§ **Exercise**
Give the data again in full, exactly as written below.

§ **Given data**
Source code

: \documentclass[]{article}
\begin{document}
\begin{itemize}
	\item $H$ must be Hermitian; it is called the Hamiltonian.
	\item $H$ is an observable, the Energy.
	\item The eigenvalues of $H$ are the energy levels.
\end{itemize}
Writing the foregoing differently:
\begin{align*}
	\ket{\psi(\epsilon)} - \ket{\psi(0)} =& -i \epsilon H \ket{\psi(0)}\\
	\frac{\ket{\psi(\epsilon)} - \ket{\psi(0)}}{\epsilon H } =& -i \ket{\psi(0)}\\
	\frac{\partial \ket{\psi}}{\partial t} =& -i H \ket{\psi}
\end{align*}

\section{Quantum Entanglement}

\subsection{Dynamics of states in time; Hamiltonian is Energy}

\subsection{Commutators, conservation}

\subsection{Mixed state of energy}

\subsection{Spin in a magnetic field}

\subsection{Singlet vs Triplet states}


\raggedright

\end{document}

§ **Answer section**
Source code

: \documentclass[]{article}
\begin{document}
\begin{itemize}
	\item $H$ must be Hermitian; it is called the Hamiltonian.
	\item $H$ is an observable, the Energy.
	\item The eigenvalues of $H$ are the energy levels.
\end{itemize}
Writing the foregoing differently:
\begin{align*}
	\ket{\psi(\epsilon)} - \ket{\psi(0)} =& -i \epsilon H \ket{\psi(0)}\\
	\frac{\ket{\psi(\epsilon)} - \ket{\psi(0)}}{\epsilon H } =& -i \ket{\psi(0)}\\
	\frac{\partial \ket{\psi}}{\partial t} =& -i H \ket{\psi}
\end{align*}

\section{Quantum Entanglement}

\subsection{Dynamics of states in time; Hamiltonian is Energy}

\subsection{Commutators, conservation}

\subsection{Mixed state of energy}

\subsection{Spin in a magnetic field}

\subsection{Singlet vs Triplet states}


\raggedright

\end{document}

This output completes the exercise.